While the authors of this article have certain done a well crafted research project, their evaluation of the findings become rather segmented for a global impact study. While they have studied the impact of temperatures on the economic growth of nations over a long period of time, their final conclusions are admittedly vague since the data for more current times contradicts the earlier constructions. They failed to take into complete consideration population growth and the impact that has on the landscape itself as well as the industrial effect of greenhouse gasses upon the population. One glaring omission is the concept of global warming as an important consideration that may affect the data in the more current century. While the authors used one source that particularly address this issue they only pulled the requisite data on colonial settler mortality and not global warming directly.
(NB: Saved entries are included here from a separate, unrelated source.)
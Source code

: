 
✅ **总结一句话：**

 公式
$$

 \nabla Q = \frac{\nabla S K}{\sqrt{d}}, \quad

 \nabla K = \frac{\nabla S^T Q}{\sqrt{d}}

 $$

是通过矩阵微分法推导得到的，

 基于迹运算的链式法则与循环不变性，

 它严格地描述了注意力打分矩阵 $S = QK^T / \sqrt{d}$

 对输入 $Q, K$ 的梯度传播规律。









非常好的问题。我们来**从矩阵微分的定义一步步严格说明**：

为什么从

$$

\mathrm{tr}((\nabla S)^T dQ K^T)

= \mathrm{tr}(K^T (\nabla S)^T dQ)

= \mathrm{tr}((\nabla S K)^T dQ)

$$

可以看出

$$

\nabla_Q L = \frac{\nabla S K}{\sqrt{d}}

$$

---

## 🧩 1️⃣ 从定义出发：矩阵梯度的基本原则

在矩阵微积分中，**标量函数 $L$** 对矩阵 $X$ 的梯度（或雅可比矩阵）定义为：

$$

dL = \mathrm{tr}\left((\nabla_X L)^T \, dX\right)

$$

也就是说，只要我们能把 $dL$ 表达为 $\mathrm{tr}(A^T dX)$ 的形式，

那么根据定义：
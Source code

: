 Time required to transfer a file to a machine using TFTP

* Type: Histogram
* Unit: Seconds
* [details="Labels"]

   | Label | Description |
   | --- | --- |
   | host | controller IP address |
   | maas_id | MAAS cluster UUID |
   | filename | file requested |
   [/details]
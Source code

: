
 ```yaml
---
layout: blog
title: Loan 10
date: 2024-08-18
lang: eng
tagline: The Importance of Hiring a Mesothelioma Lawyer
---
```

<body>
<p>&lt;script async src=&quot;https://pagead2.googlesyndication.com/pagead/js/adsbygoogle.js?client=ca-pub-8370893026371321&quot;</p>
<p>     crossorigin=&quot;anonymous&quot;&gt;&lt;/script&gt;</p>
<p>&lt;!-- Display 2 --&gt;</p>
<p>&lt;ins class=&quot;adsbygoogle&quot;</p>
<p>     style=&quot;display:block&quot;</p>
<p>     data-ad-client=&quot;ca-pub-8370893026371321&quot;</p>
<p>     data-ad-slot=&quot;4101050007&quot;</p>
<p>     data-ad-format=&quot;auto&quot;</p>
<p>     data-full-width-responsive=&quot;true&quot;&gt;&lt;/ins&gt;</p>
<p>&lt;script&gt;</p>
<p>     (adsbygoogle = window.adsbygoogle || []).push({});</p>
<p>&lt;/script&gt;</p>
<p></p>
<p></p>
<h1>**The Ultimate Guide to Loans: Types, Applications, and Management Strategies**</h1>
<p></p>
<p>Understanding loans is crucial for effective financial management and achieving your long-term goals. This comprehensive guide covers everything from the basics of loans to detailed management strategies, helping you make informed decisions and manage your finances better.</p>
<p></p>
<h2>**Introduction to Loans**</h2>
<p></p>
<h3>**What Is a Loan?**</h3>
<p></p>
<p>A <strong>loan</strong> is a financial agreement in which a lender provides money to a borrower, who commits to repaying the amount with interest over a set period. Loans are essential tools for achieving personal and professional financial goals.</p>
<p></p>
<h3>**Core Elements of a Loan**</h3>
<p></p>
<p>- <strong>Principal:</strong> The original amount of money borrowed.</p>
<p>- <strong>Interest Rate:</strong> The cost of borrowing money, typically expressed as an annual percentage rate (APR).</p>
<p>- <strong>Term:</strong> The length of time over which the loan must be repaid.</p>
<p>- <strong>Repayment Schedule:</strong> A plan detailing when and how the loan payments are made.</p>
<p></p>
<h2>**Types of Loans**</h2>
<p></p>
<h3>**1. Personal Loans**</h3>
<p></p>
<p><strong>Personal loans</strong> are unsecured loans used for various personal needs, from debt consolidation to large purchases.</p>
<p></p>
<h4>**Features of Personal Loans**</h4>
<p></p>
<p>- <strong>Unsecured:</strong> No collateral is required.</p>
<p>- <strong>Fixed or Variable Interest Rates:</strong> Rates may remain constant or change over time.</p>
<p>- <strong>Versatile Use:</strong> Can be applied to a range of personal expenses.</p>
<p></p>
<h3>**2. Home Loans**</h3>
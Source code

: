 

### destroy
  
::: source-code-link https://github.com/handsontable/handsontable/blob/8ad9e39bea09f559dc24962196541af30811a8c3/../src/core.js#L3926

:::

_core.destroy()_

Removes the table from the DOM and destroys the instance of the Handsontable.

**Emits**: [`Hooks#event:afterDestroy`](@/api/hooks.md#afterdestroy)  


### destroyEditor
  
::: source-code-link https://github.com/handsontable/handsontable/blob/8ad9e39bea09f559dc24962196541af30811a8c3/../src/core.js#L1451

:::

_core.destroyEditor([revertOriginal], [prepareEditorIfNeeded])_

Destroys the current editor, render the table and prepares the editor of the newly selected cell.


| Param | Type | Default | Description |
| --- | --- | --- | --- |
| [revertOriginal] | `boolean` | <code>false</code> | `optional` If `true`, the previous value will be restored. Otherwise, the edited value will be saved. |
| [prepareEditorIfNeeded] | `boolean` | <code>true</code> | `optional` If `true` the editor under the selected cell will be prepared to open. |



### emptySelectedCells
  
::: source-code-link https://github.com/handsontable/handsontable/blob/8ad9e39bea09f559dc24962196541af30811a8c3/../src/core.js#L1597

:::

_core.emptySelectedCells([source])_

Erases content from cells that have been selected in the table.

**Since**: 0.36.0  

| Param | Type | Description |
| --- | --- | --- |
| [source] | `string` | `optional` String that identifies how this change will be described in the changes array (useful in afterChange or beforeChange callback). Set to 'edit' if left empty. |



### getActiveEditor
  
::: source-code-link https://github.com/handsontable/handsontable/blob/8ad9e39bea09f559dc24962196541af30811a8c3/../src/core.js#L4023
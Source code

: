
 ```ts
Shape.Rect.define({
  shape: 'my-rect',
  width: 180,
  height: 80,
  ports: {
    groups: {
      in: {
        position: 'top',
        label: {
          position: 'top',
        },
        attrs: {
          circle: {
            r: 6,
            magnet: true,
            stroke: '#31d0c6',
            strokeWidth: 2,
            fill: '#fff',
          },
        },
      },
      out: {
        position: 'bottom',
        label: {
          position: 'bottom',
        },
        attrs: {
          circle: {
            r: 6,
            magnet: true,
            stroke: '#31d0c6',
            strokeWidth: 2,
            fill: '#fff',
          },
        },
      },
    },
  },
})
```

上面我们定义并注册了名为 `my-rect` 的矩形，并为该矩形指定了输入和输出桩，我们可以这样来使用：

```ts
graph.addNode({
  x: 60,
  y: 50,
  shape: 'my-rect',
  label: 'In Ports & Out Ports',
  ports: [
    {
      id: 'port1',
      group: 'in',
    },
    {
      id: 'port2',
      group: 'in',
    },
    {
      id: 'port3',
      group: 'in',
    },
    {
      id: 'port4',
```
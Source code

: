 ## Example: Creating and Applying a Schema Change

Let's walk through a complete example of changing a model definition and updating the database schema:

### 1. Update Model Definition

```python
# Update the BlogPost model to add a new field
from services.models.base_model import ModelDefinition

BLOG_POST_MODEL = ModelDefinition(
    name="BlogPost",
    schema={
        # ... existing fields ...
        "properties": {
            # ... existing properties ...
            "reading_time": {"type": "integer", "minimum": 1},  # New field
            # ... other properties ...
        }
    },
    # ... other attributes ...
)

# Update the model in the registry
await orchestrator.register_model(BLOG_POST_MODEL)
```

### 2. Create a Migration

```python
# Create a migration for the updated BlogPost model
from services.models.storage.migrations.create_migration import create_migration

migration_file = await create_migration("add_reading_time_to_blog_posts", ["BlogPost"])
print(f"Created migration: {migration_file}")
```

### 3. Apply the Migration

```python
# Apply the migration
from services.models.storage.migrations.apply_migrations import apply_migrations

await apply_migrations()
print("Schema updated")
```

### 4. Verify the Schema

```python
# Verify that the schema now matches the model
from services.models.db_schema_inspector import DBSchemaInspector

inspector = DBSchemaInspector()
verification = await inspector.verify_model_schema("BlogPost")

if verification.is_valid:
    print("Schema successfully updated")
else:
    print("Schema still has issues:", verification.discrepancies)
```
In fact the concept of global warming economics is one that is also not addressed, however the brevity of their paper merely brings up more questions for future research, as the authors themselves indicate at the conclusion.

They did not fully explore, for example, the greenhouse effect which is a natural phenomenon that has been operating for millions of years and without it the Earth would be too cold to support life as we know it. Greenhouse gases such as carbon dioxide, methane, nitrous oxide and chloroflurocarbons (CFCs) in the atmosphere keep the Earth's mean surface temperature at an average of 59 degrees Fahrenheit. "Whilst the greenhouse effect is a naturally occurring phenomenon it is anthropogenic changes to the composition of greenhouse gases that has caused concern in the scientific community, the public and policy makers."

The follwing table may have helped further their research:

Figure 1: Greenhouse Gas Concentrations

This upward trend in greenhouse gases is, theoretically, the result of the waste material of modern civilization. From the pollution by factories to the increased methane produced by cows and other livestock man has cultivated in larger and larger numbers to sustain human beings. This process alone would be enough to skew the numbers that the authors data produced rendering the usual trend variances somewhat meaningless. Somewhat in that the report itself certainly has raised this very useful question of economic and climate change that should not be altogether ignored.